THE buzz in movie circles is that Vidhu Vinod Chopra after caressing the hearts of moviegoers ever so tenderly with Parineeta, a love story penned by Bangla writer Sarat Chandra, in 1914 is now looking for a classic from Hindi. And his heart seems to be set on doing Munshi Prem Chand’s classical pastoral novel, Godan, all over again. Well, if Bimal Roy could retell Sarat Chandra’s Devdas after Barua and Sanjay Leela Bhansali could re-re-tell it, then why not a retake on Godan.
In fact, Premchand’s writings have inspired many memorable films, including two unforgettable ones by Satyajit Ray, Shatranj ke Khiladi (1977) and Sadgati (1981).
The first film inspired
by a Premchand story was Mazdoor. It was made way back in 1945.
The second film was Heera Moti (1959), based on a short story
called Do Bailon ki Kahani. It had the famous pair of Bimal Roy’s
pastoral classic Do Bigha Zameen(1953) in the lead, Balraj
Sahni and Nirupa Roy. However, Chopra was no Roy and film is all but
forgotten but for a pleasant duet so beautifully depicting the Ganga-Jamuni
culture, Kauni rang mungva/ Kauni rang motia/ Kauni rang ri nanadi
tore birana, that can sometimes be heard in a programme of Bhoole
Trilok Jeltley directed Godan (1963) is still etched in the mind for its realistic narration on celluloid of the struggle of the Indian farmer with Raj Kumar and Kamini Kaushal in the lead. The musical score was by the sitar maestro Ravi Shankar and one of the best Purvia songs of Hindi cinema was from this film, Pipra ke patva sarikhe dole manva, Ke hiyara me uthat hilor.
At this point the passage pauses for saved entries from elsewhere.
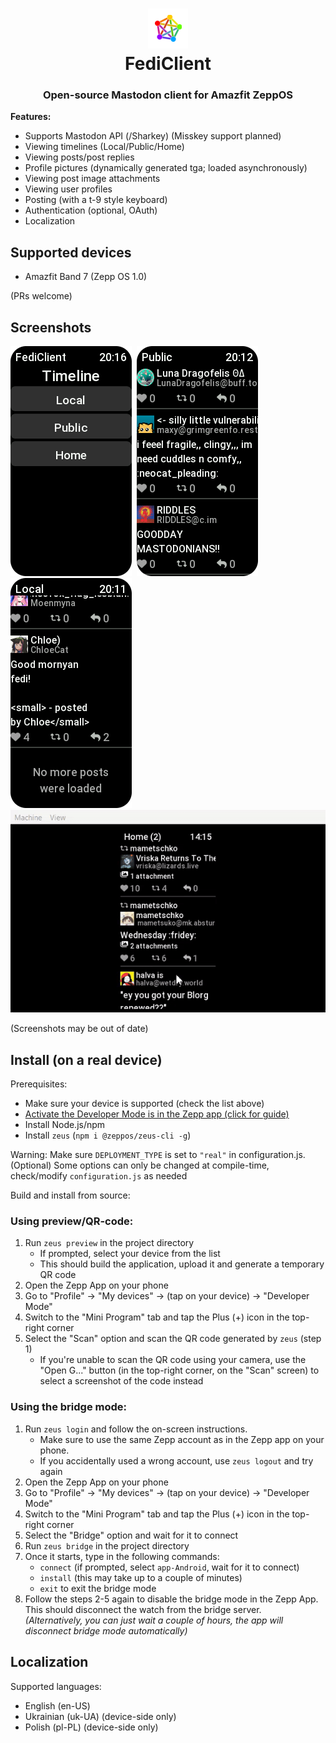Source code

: <h1 align="center">
  <img src="./assets/band-7/icon.png" alt="App logo">
  <br>
  FediClient
</h1>
<h3 align="center">
  Open-source Mastodon client for Amazfit ZeppOS
</h3>

<b>Features:</b>
<ul>
  <li>Supports Mastodon API (/Sharkey) (Misskey support planned)</li>
  <li>Viewing timelines (Local/Public/Home)</li>
  <li>Viewing posts/post replies</li>
  <li>Profile pictures (dynamically generated tga; loaded asynchronously)</li>
  <li>Viewing post image attachments</li>
  <li>Viewing user profiles</li>
  <li>Posting (with a t-9 style keyboard)</li>
  <li>Authentication (optional, OAuth)</li>
  <li>Localization</li>
</ul>

<h2>Supported devices</h2>
<ul>
  <li>Amazfit Band 7 (Zepp OS 1.0)</li>
</ul>
(PRs welcome)

<!-- <h6>*Currently, only Amazfit Band 7 is officially supported, PRs welcome.</h6> -->
<h2>Screenshots</h2>
<span>
  <img src=".assets/zepp_screenshot_1717273008093.png" alt="Main menu sceenshot"><!--
-->&nbsp;&nbsp;<!--
--><img src=".assets/zepp_screenshot_1717272801057.png" alt="Timeline screenshot 1"><!--
-->&nbsp;&nbsp;<!--
--><img src=".assets/zepp_screenshot_1717272729052.png" alt="Timeline screenshot 2">
</span>
<br>
<img src=".assets/qemu-system-arm.gif" alt="">
<p>
(Screenshots may be out of date)
</p>

<h2>Install (on a real device)</h2>

Prerequisites:
<ul>
  <li>Make sure your device is supported (check the list above)</li>
  <li><a href="https://docs.zepp.com/docs/1.0/guides/tools/zepp-app/#developer-mode-opening-method">Activate the Developer Mode is in the Zepp app (click for guide)</a></li>
  <li>Install Node.js/npm</li>
  <li>Install <code>zeus</code> (<code>npm i @zeppos/zeus-cli -g</code>)</li>
</ul>

<p>
  Warning: Make sure <code>DEPLOYMENT_TYPE</code> is set to <code>"real"</code> in configuration.js.<br>
  (Optional) Some options can only be changed at compile-time, check/modify <code>configuration.js</code> as needed
</p>

Build and install from source:

<h3>Using preview/QR-code:</h3>

<ol>
  <li>
    Run <code>zeus preview</code> in the project directory
    <ul>
      <li>
        If prompted, select your device from the list
      </li>
      <li>
        This should build the application, upload it and generate a temporary QR code
      </li>
    </ul>
  </li>
  <li>
    Open the Zepp App on your phone
  </li>
  <li>
    Go to "Profile" -> "My devices" -> (tap on your device) -> "Developer Mode"
  </li>
  <li>
    Switch to the "Mini Program" tab and tap the Plus (+) icon in the top-right corner
  </li>
  <li>
    Select the "Scan" option and scan the QR code generated by <code>zeus</code> (step 1)
    <ul>
      <li>If you're unable to scan the QR code using your camera, use the "Open G..." button (in the top-right corner, on the "Scan" screen) to select a screenshot of the code instead</li>
    </ul>
  </li>
</ol>

<h3>Using the bridge mode:</h3>

<ol>
  <li>
    Run <code>zeus login</code> and follow the on-screen instructions.
    <ul>
      <li>Make sure to use the same Zepp account as in the Zepp app on your phone.</li>
      <li>If you accidentally used a wrong account, use <code>zeus logout</code> and try again</li>
    </ul>
  </li>
  <li>
    Open the Zepp App on your phone
  </li>
  <li>
    Go to "Profile" -> "My devices" -> (tap on your device) -> "Developer Mode"
  </li>
  <li>
    Switch to the "Mini Program" tab and tap the Plus (+) icon in the top-right corner
  </li>
  <li>
    Select the "Bridge" option and wait for it to connect
  </li>
  <li>
    Run <code>zeus bridge</code> in the project directory<br>
  </li>
  <li>
    Once it starts, type in the following commands:
    <ul>
      <li>
        <code>connect</code> (if prompted, select <code>app-Android</code>, wait for it to connect)
      </li>
      <li>
        <code>install</code> (this may take up to a couple of minutes)
      </li>
      <li>
        <code>exit</code> to exit the bridge mode
      </li>
    </ul>
  </li>
  <li>
    Follow the steps 2-5 again to disable the bridge mode in the Zepp App.<br>
    This should disconnect the watch from the bridge server.<br>
    <i>(Alternatively, you can just wait a couple of hours, the app will disconnect bridge mode automatically)</i>
  </li>
</ol>

<!-- <h2>Usage</h2>

(Optional) Select instance/Authentication: -->

<h2>Localization</h2>

Supported languages:
<ul>
  <li>English (en-US)</li>
  <li>Ukrainian (uk-UA) (device-side only)</li>
  <li>Polish (pl-PL) (device-side only)</li>
</ul>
Godan, the last complete novel by Premchand, is considered one of the greats and has been translated into many languages. Krishna Chopra along with Hrishikesh Mukherjee made yet another film on a Premchand story. This was Gaban (1966), the story of a clerk who embezzles funds to buy a coveted necklace for his wife. Sunil Dutt played the clerk and a deglamourised Sadhana danced to the music of Shankar Jaikishen singing, Maine dekha thha sapne mein ik Chandrahar. Mere balam ne pehana diya.
With the Chandrahaar saga not clicking too well with the masses, it seemed the days of social realism a la Premchand were over. But in 1977, Satyajit Ray made his first Hindi film on a story by Premchand set in the large backdrop of colonial India and the annexation of Oudh. In spite of criticism that by changing the end of the story in which the two nawabs kill each other for honour’s sake Ray had done injustice to the spirit of the conquered, Shatranj ke Khiladi is considered one of Ray’s most important films. Ray’s telefilm, Sadgati (1981), with Om Puri and Smita Patil in the lead, was soul-stirring as it raised the question of caste that is as alive in society today as it was when Premchand wrote the film.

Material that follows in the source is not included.